Christ Church Cathedral’s hallowed Warriors Chapel will be incorporated into Newcastle’s program of Anzac Day Commemorations for 2018.
The Anzac flame monument at Wednesday’s Nobbys Dawn Service will be lit from a flame that has flickered in the chapel since Great War widows and family of the fallen gathered to mourn husbands, sons, brothers and fathers buried on foreign battlefields.
The sanctuary lamp was ceremonially relit by Dean Katherine Bowyer during the annual Anzac Service on Sunday evening before Lord Mayor Nuatali Nelmes uses it to light the Anzac flame at the 5am Dawn Service.
“This is a wonderful addition to the extensive commemorations organised by Council in cooperation with the City of Newcastle RSL,” Lord Mayor Nuatali Nelmes said.
“I look forward with great pride to receiving the flame from Dean Bowyer at the Dawn Service next Wednesday morning.”
Newcastle Sub-Branch RSL President Ken Fayle said Newcastle’s Anzac Day Committee was proud to include the Warriors Chapel’s treasures in the commemorations.
“By tying in the lighting and blessing of the flame from the Warriors Chapel we are seeking to create more interest in the Anzac Service in the Cathedral, which has been held since 1916 without a break, and highlight what amounts to an incredible museum of our war history,” Mr Fayle said.

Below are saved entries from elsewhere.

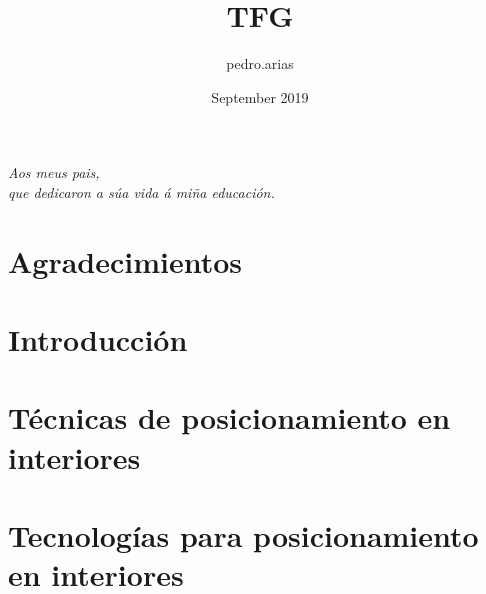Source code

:\documentclass[a4paper, 12pt]{memoir} %
\title{TFG}
\author{pedro.arias }
\date{September 2019}
\begin{document}
\renewcommand*\listtablename{Índice de tablas}
\renewcommand\spanishtablename{Tabla}
\renewcommand\theadfont{\bfseries}


\frontmatter


\cleardoublepage

\begin{vplace}[0.7]
    \begin{flushright}
	    \textit{Aos meus pais,\\ que dedicaron a súa vida á miña educación.}
    \end{flushright}
\end{vplace}
\cleardoublepage



\chapter*{Agradecimientos}

\clearpage

\tableofcontents
\clearpage

\listoffigures
\clearpage
\listoftables

\printglossary[type=\acronymtype, title=Acrónimos, toctitle=Acrónimos, style=superheader] %
\cleardoublepage
\printglossary[title=Símbolos, toctitle=Símbolos, style=superheader]
\cleardoublepage

\mainmatter

\chapter{Introducción} \label{chapter:introduccion}

\clearpage

\chapter{Técnicas de posicionamiento en interiores} \label{chapter:tecnicas}


\chapter{Tecnologías para posicionamiento en interiores} \label{chapter:tecnologias}

\clearpage
\end{document}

Other items on display in the Warriors Chapel include:
- The Book of Gold, a book bearing the names of Hunter men killed in the Great War made from the wedding rings and other jewellery donated by local war widows.

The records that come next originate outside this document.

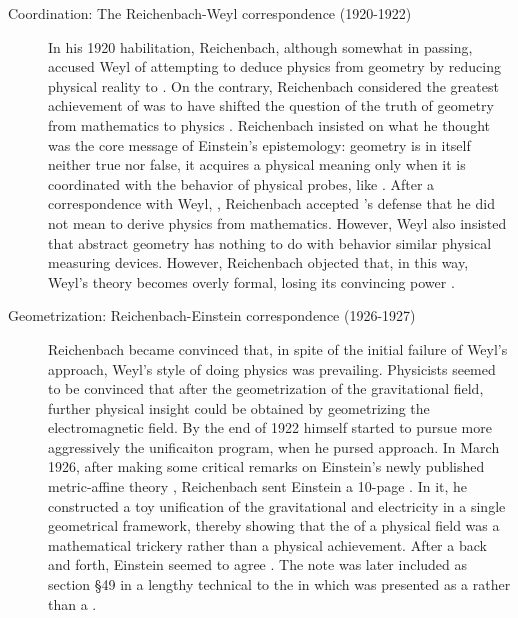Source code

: \documentclass[draft]{article}
\newcommand{\PRZL}{\citetitle{Reichenbach1928}\xspace}
\begin{document}
\begin{description}
\item[Coordination: The Reichenbach-Weyl correspondence (1920-1922)]\label{reichenbachweyl} In his 1920 habilitation, Reichenbach, although somewhat in passing, accused Weyl of attempting to deduce physics from geometry by reducing physical reality to  \citep[73]{Reichenbach1920a}. On the contrary, Reichenbach considered the greatest achievement of \gr was to have shifted the question of the truth of geometry from mathematics to physics \citep[73]{Reichenbach1920a}. Reichenbach insisted on what he thought was the core message of Einstein's epistemology: \spti geometry is in itself neither true nor false, it acquires a physical meaning only when it is coordinated with the behavior of physical probes, like \rac. After a correspondence with Weyl, \citet[367--368]{Reichenbach1921}, Reichenbach accepted 's defense that he did not mean to derive physics from mathematics. However, Weyl also insisted that abstract \spti geometry has nothing to do with behavior similar physical measuring devices. However, Reichenbach objected that, in this way, Weyl's theory becomes overly formal, losing its convincing power \citep[367]{Reichenbach1921}.

\item[Geometrization: Reichenbach-Einstein correspondence (1926-1927)]\label{reichenbacheinsteinI} Reichenbach became convinced that, in spite of the initial failure of Weyl's approach, Weyl's style of doing physics was prevailing. Physicists seemed to be convinced that after the geometrization of the gravitational field, further physical insight could be obtained by geometrizing the electromagnetic field. By the end of 1922  himself started to pursue more aggressively the unificaiton program, when he pursed  approach. In March 1926, after making some critical remarks on Einstein's newly published metric-affine theory \citep{Einstein1925a}, Reichenbach sent Einstein a 10-page  \citep{Reichenbach1926f}. In it, he constructed a toy unification of the gravitational and electricity in a single geometrical framework, thereby showing that the  of a physical field was a mathematical trickery rather than a physical achievement. After a back and forth, Einstein seemed to agree \citep{Lehmkuhl2014}. The note was later included as section \S49 in a lengthy technical \Ap to the \PRZL \citep[-50]{Reichenbach1928} in which \gr was presented as a  rather than a  \citep{Giovanelli2020}. 


\end{description}
\end{document}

- The Birdwood Flag, an Australian red ensign presented to General Birdwood on the battlefield in Ypres in 1917. General Birdwood returned it to Novocastrian Dora Sparke, who had it made with funds from the Hunter branches of the NSW Field Force Fund, and she presented it to the Cathedral in 1922.
- The Gallipoli Flag – Union Flag was presented by Colonel G. Burnage, Commanding Officer of the 13th Infantry Battalion, AIF, who served at Gallipoli, to the Cathedral at the first Anzac Day service there on 25 April 1916.The fabled Toc H lamp was endowed by Australia’s then-Governor General Sir Henry Forster in 1926, after he had lost two sons in World War One, to the international goodwill Toc H movement, which emerged from a beloved shelter for soldiers in Belgium during World War One. A Ceremony of Enshrinement was held in 1926 and the Toc H or “Forster” lamp was placed in the cathedral’s Warrior’s Chapel, making it the spiritual home of Toc H in Australia.

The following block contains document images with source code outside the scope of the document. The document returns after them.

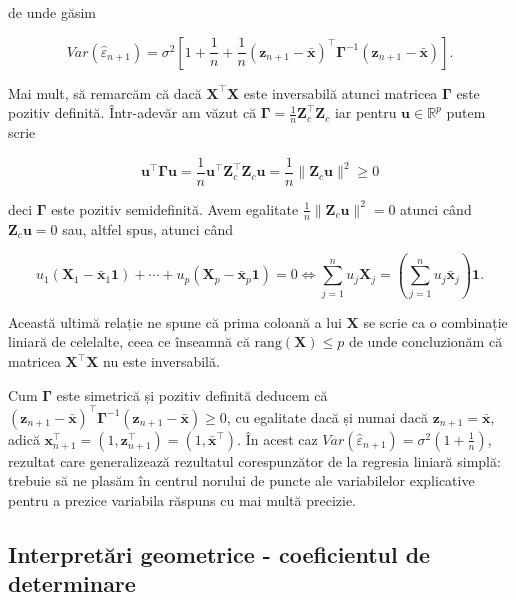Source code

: \documentclass[]{article}
\begin{document}
de unde găsim

\[
  Var(\hat{\varepsilon}_{n+1}) = \sigma^2\left[1 + \frac{1}{n} + \frac{1}{n}(\boldsymbol z_{n+1} - \bar{\boldsymbol x})^\intercal \boldsymbol \Gamma^{-1}(\boldsymbol z_{n+1} - \bar{\boldsymbol x})\right].
\]

Mai mult, să remarcăm că dacă \(\boldsymbol X^\intercal \boldsymbol X\)
este inversabilă atunci matricea \(\boldsymbol \Gamma\) este pozitiv
definită. Într-adevăr am văzut că
\(\boldsymbol \Gamma = \frac{1}{n}\boldsymbol Z_c^\intercal\boldsymbol Z_c\)
iar pentru \(\boldsymbol u \in\mathbb{R}^p\) putem scrie

\[
  \boldsymbol u^\intercal \boldsymbol \Gamma\boldsymbol u = \frac{1}{n}\boldsymbol u^\intercal \boldsymbol Z_c^\intercal\boldsymbol Z_c \boldsymbol u = \frac{1}{n}\lVert\boldsymbol Z_c \boldsymbol u\rVert^2 \geq 0
\]

deci \(\boldsymbol \Gamma\) este pozitiv semidefinită. Avem egalitate
\(\frac{1}{n}\lVert\boldsymbol Z_c \boldsymbol u\rVert^2 = 0\) atunci
când \(\boldsymbol Z_c \boldsymbol u = 0\) sau, altfel spus, atunci când

\[
  u_1(\boldsymbol X_1 - \bar{\boldsymbol x}_1\mathbf{1}) + \cdots + u_p(\boldsymbol X_p - \bar{\boldsymbol x}_p\mathbf{1}) = 0 \iff \sum_{j=1}^{n}u_j\boldsymbol X_j = \left(\sum_{j=1}^{n}u_j\bar{\boldsymbol x}_j\right)\mathbf{1}.
\]

Această ultimă relație ne spune că prima coloană a lui \(\boldsymbol X\)
se scrie ca o combinație liniară de celelalte, ceea ce înseamnă că
\(\mathrm{rang}(\boldsymbol X)\leq p\) de unde concluzionăm că matricea
\(\boldsymbol X^\intercal \boldsymbol X\) nu este inversabilă.

Cum \(\boldsymbol \Gamma\) este simetrică și pozitiv definită deducem că
\((\boldsymbol z_{n+1} - \bar{\boldsymbol x})^\intercal \boldsymbol \Gamma^{-1}(\boldsymbol z_{n+1} - \bar{\boldsymbol x})\geq 0\),
cu egalitate dacă și numai dacă
\(\boldsymbol z_{n+1} = \bar{\boldsymbol x}\), adică
\(\boldsymbol x_{n+1}^\intercal = (1, \boldsymbol z_{n+1}^\intercal) = (1, \bar{\boldsymbol x}^\intercal)\).
În acest caz
\(Var(\hat{\varepsilon}_{n+1}) = \sigma^2\left(1+\frac{1}{n}\right)\),
rezultat care generalizează rezultatul corespunzător de la regresia
liniară simplă: trebuie să ne plasăm în centrul norului de puncte ale
variabilelor explicative pentru a prezice variabila răspuns cu mai multă
precizie.

\subsection{Interpretări geometrice - coeficientul de
determinare}\label{interpretari-geometrice---coeficientul-de-determinare}
\end{document}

The Cathedral also welcomed members of the War Widows Guild, the Lord Mayor Nuatali Nelmes, and representatives of the Australian Army, Royal Australian Navy, Royal Australian Airforce, RSL, and families to the Cathedral on Thursday morning for the opening of the Field of Remembrance. The Field of Remembrance is open until Thursday, when there will be a Closing Liturgy at 11am. Members of the public are invited to place a cross at any time before the Field closes. Crosses available at the Cathedral Shop.